Thankfully, the authors don’t waste any time and get right to the motivation of their manuscript. They quickly identify that some of the key issues surrounding p-values are that (i) they’ve become increasingly prevalent, often among inexperienced practitioners, in the big data era. And (ii) many top journals require p-values which require statistical significance (there are those words again) in order for a study to be accepted for publication. The problem here is that even when p-values are used correctly, they are often an ineffective metric. A p-value below a significance threshold of α = 0.05 can still mean that the study in question has a false detection rate (FDR) of around 30%. This means that of all the results labelled “positive,” the conclusion is incorrect 30% of the time (more on this later) due to various research constraints. This already sounds bad!

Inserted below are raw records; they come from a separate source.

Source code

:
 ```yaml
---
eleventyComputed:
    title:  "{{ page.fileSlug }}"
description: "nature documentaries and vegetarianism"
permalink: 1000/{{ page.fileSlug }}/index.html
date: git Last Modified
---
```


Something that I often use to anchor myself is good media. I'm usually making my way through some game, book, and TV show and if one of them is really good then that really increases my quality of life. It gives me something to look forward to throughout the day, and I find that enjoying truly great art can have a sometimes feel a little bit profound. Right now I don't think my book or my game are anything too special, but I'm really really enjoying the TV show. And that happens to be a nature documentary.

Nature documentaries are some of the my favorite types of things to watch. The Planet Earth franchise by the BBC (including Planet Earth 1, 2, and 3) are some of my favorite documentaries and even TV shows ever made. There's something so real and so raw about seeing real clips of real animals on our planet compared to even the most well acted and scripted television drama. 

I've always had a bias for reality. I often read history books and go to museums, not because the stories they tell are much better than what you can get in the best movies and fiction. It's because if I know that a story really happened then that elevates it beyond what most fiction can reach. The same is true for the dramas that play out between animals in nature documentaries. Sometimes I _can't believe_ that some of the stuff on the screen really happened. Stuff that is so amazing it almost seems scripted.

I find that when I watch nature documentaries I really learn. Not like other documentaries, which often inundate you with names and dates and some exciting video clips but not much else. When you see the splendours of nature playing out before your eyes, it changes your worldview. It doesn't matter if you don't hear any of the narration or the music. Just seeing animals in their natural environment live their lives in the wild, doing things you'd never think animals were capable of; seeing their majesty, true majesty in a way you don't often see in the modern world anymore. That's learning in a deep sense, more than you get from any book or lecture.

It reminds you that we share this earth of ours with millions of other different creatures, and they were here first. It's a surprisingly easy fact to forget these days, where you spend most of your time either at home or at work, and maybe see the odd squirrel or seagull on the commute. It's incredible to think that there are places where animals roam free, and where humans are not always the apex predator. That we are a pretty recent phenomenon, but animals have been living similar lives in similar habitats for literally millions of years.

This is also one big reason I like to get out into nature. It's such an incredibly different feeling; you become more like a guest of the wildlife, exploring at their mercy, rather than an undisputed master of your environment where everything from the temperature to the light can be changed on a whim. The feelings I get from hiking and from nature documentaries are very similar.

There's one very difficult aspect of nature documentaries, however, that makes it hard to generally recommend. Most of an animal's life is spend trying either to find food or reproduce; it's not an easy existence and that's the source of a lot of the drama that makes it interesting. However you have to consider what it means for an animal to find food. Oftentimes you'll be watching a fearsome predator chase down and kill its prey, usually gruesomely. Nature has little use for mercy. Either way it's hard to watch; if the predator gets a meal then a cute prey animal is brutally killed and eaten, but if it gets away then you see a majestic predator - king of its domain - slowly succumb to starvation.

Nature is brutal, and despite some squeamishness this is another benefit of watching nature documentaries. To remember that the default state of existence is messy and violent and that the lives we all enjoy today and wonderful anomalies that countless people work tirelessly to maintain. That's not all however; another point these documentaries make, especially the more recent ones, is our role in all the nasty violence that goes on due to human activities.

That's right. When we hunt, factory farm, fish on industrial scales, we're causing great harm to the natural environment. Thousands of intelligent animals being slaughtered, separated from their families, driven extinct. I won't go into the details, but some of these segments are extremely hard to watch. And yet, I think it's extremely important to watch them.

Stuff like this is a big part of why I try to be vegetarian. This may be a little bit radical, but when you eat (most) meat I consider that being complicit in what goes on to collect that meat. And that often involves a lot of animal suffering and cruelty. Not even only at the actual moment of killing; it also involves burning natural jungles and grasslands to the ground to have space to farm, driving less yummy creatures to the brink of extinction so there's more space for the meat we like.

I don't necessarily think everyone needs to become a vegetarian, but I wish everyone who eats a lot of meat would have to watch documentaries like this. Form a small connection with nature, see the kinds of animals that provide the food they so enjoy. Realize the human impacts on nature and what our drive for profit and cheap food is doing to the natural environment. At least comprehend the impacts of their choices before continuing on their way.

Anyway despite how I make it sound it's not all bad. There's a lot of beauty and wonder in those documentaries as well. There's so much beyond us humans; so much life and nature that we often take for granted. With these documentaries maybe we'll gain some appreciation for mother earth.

They go on to reference a neat paper called “The Earth is Round (p<0.05)” which is highly critical of NHST. I didn’t dig into this too much , but the crux of the argument is that it is very easy for one to define and subsequently disprove a “nil” hypothesis in which there is no effect size difference between two samples. Contrast this with a true “null” hypothesis where the effect size (or perhaps a range of effect sizes) is clearly defined. Not only is the former statement mathematically weaker, it is also lacking in the sense that it does not imply anything about causality. In fact, given enough data and enough hidden, underlying features, one is almost certainly going to always reject a nil hypothesis. This is again a paramount issue with big data where these kinds of scenarios are plausible. How can it ever be interesting to show that there is a purely statistical difference between two samples without knowing what the actual cause is? The authors make a comment here about how one of the problems regarding this issue is how the language is perceived. When one rejects a nil hypothesis, the generally accepted terminology that one gets to invoke is that there result is statistically significant. This sounds good, but as we’ve just argued, it’s really not!

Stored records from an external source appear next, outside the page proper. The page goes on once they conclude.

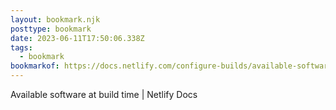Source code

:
 ```yaml
---
layout: bookmark.njk
posttype: bookmark
date: 2023-06-11T17:50:06.338Z
tags:
  - bookmark
bookmarkof: https://docs.netlify.com/configure-builds/available-software-at-build-time/
---
```

Available software at build time | Netlify Docs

There’s also some background here about how Fisher’s original idea for hypothesis testing differs from that of Neyman and Pearson. I’ll leave the details to the reader, but the main point is that Fisher originally intended hypothesis testing to be a method which concludes that more studies need to be done. This is in line with traditional scientific thinking, where vast amounts of insurmountable evidence are accumulated carefully over time in order to make a compelling case. He most definitely did not intend for NHST to be used as something which allows a researcher to claim evidence based on a single study.

2. The False Discovery Rate

The point of this section is to dispel myths about the meaning of the significance level and how it relates to errors. The significance level α is equivalent to the type I error rate, but it is not the rate at which errors occur. The traditional error rate that people generally think of is actually defined as

$FDR = \frac{FP}{TP + FP}$ .

Or, in terms of “prevalence” and statistical power:

$FDR = \frac{(1-prevalence)*type\, I\, error\, rate}{prevalence*power + (1-prevalence)*type\, I\, error\, rate}$ .

Prevalence here means the number of effects that actually exist in the real world out of all the effect that are tested for. For example, if we look at 20 different tumors and it turns out that 10 of them are actually cancerous, the prevalence would be 0.50. Of course, the prevalence is hard to accurately measure in practice. With all of this in mind, the authors show the following table to highlight just how bad the FDR can be:

Because the prevalence is not something that one generally knows a priori, calculations of the FDR are actually difficult to make in practice. The point here though is that even with some generous estimations, the FDR is generally much higher than what one traditionally thinks of as the true “error rate.” This also assumes that researchers have properly set up their experiments and haven’t manipulated the data in ways which allow them to achieve statistical significance. With this in mind, the FDR is probably higher than one might initially think.

3. Prevalence and Bayes

This section was a bit hard for me to properly understand without any prior knowledge of Bayesian statistics. From my understanding, the point here is that FDR is something which is estimated based on the quantification of a researchers subjective beliefs, and this makes it inherently Bayesian. Traditional statistics, also known as frequentism, focus on calculating the probability of detecting something given the null hypothesis:

$P(D|H_{o})$ .

A Bayesian approach focuses on calculating the alternative hypothesis given a detection:

$P(H_{1}|D)$ .

The Bayesian approach is said to be subjective because it requires the researcher to make a decision about the alternative hypothesis based on how likely they think the data is true. To reiterate, FDR calculations are Bayesian because they assign a prior probability (1-prevalence) before actually obtaining data from the experiment. The authors conclude this section by saying that the criticisms against Bayesian methods like this are valid, but unwarranted because there is really no better way to get a good estimate of the FDR.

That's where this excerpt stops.